Hopefully you have a minimum of oxygen being transferred with the beer.
Early drop
Early dropping to 2ndary is a common method used in an open fermentation environment, the krausen may be skimmed or the beer dropped from below, then the vessel is sealed to either a 2ndary or cask. The idea is that the krausen pushes all the trub up from below and before it sinks back through, it is removed.
The result is that only the yeast in suspension is retained and the beer ferments through.Perfect if you are making any top fermenting ale.
So removing the krausen early is not a problem, it'll ferment through and is in fact a more traditional way of brewing the style you are,it would now make a great cask conditioned stout.
Worth considering??
Fraoch
The result is that only the yeast in suspension is retained and the beer ferments through.Perfect if you are making any top fermenting ale.
So removing the krausen early is not a problem, it'll ferment through and is in fact a more traditional way of brewing the style you are,it would now make a great cask conditioned stout.
Worth considering??
Fraoch
Beer may turn out even better
I have done the early rack thing a couple times, but on purpose.
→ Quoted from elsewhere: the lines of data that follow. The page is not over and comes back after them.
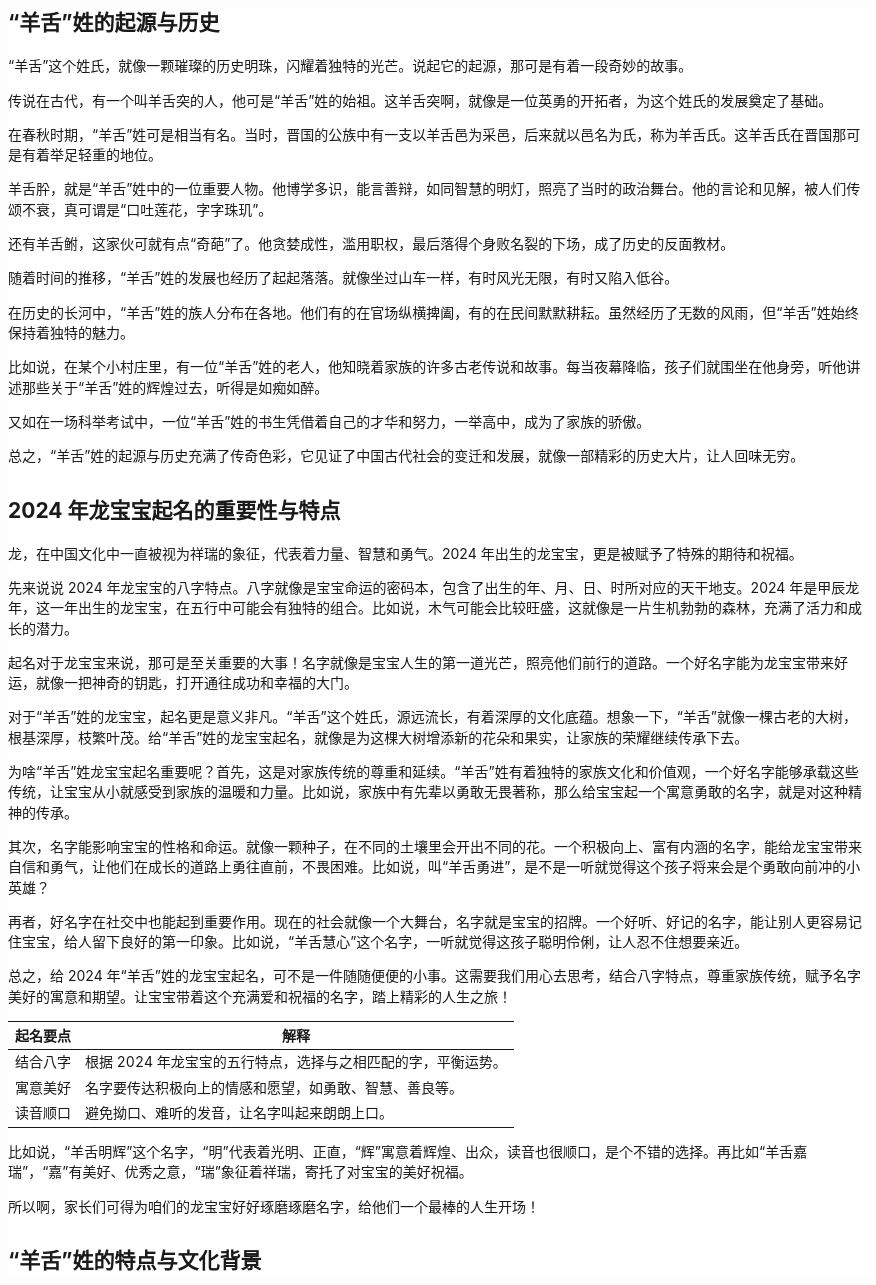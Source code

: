 ## “羊舌”姓的起源与历史

“羊舌”这个姓氏，就像一颗璀璨的历史明珠，闪耀着独特的光芒。说起它的起源，那可是有着一段奇妙的故事。

传说在古代，有一个叫羊舌突的人，他可是“羊舌”姓的始祖。这羊舌突啊，就像是一位英勇的开拓者，为这个姓氏的发展奠定了基础。

在春秋时期，“羊舌”姓可是相当有名。当时，晋国的公族中有一支以羊舌邑为采邑，后来就以邑名为氏，称为羊舌氏。这羊舌氏在晋国那可是有着举足轻重的地位。

羊舌肸，就是“羊舌”姓中的一位重要人物。他博学多识，能言善辩，如同智慧的明灯，照亮了当时的政治舞台。他的言论和见解，被人们传颂不衰，真可谓是“口吐莲花，字字珠玑”。

还有羊舌鲋，这家伙可就有点“奇葩”了。他贪婪成性，滥用职权，最后落得个身败名裂的下场，成了历史的反面教材。

随着时间的推移，“羊舌”姓的发展也经历了起起落落。就像坐过山车一样，有时风光无限，有时又陷入低谷。

在历史的长河中，“羊舌”姓的族人分布在各地。他们有的在官场纵横捭阖，有的在民间默默耕耘。虽然经历了无数的风雨，但“羊舌”姓始终保持着独特的魅力。

比如说，在某个小村庄里，有一位“羊舌”姓的老人，他知晓着家族的许多古老传说和故事。每当夜幕降临，孩子们就围坐在他身旁，听他讲述那些关于“羊舌”姓的辉煌过去，听得是如痴如醉。

又如在一场科举考试中，一位“羊舌”姓的书生凭借着自己的才华和努力，一举高中，成为了家族的骄傲。

总之，“羊舌”姓的起源与历史充满了传奇色彩，它见证了中国古代社会的变迁和发展，就像一部精彩的历史大片，让人回味无穷。
## 2024 年龙宝宝起名的重要性与特点

龙，在中国文化中一直被视为祥瑞的象征，代表着力量、智慧和勇气。2024 年出生的龙宝宝，更是被赋予了特殊的期待和祝福。

先来说说 2024 年龙宝宝的八字特点。八字就像是宝宝命运的密码本，包含了出生的年、月、日、时所对应的天干地支。2024 年是甲辰龙年，这一年出生的龙宝宝，在五行中可能会有独特的组合。比如说，木气可能会比较旺盛，这就像是一片生机勃勃的森林，充满了活力和成长的潜力。

起名对于龙宝宝来说，那可是至关重要的大事！名字就像是宝宝人生的第一道光芒，照亮他们前行的道路。一个好名字能为龙宝宝带来好运，就像一把神奇的钥匙，打开通往成功和幸福的大门。

对于“羊舌”姓的龙宝宝，起名更是意义非凡。“羊舌”这个姓氏，源远流长，有着深厚的文化底蕴。想象一下，“羊舌”就像一棵古老的大树，根基深厚，枝繁叶茂。给“羊舌”姓的龙宝宝起名，就像是为这棵大树增添新的花朵和果实，让家族的荣耀继续传承下去。

为啥“羊舌”姓龙宝宝起名重要呢？首先，这是对家族传统的尊重和延续。“羊舌”姓有着独特的家族文化和价值观，一个好名字能够承载这些传统，让宝宝从小就感受到家族的温暖和力量。比如说，家族中有先辈以勇敢无畏著称，那么给宝宝起一个寓意勇敢的名字，就是对这种精神的传承。

其次，名字能影响宝宝的性格和命运。就像一颗种子，在不同的土壤里会开出不同的花。一个积极向上、富有内涵的名字，能给龙宝宝带来自信和勇气，让他们在成长的道路上勇往直前，不畏困难。比如说，叫“羊舌勇进”，是不是一听就觉得这个孩子将来会是个勇敢向前冲的小英雄？

再者，好名字在社交中也能起到重要作用。现在的社会就像一个大舞台，名字就是宝宝的招牌。一个好听、好记的名字，能让别人更容易记住宝宝，给人留下良好的第一印象。比如说，“羊舌慧心”这个名字，一听就觉得这孩子聪明伶俐，让人忍不住想要亲近。

总之，给 2024 年“羊舌”姓的龙宝宝起名，可不是一件随随便便的小事。这需要我们用心去思考，结合八字特点，尊重家族传统，赋予名字美好的寓意和期望。让宝宝带着这个充满爱和祝福的名字，踏上精彩的人生之旅！

| 起名要点 | 解释 |
| ---- | ---- |
| 结合八字 | 根据 2024 年龙宝宝的五行特点，选择与之相匹配的字，平衡运势。 |
| 寓意美好 | 名字要传达积极向上的情感和愿望，如勇敢、智慧、善良等。 |
| 读音顺口 | 避免拗口、难听的发音，让名字叫起来朗朗上口。 |

比如说，“羊舌明辉”这个名字，“明”代表着光明、正直，“辉”寓意着辉煌、出众，读音也很顺口，是个不错的选择。再比如“羊舌嘉瑞”，“嘉”有美好、优秀之意，“瑞”象征着祥瑞，寄托了对宝宝的美好祝福。

所以啊，家长们可得为咱们的龙宝宝好好琢磨琢磨名字，给他们一个最棒的人生开场！ 
## “羊舌”姓的特点与文化背景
I remember a thread here maybe 8-12 months ago that echoed what Fraoch just posted. I think it has been posted here by those who are learned that most fermenting is done by suspended yeast, not the yeast cake, and therefore racking during primary fermentation will not harm the fermenting ability. I have found that the early racked beer conditioned faster, but I have not done it the last few batches because, well,I'm lazy.
Fermenter ID
I typically use masking tape on my fermenters with the beer name and date for next transfer/bottle just to keep things straight.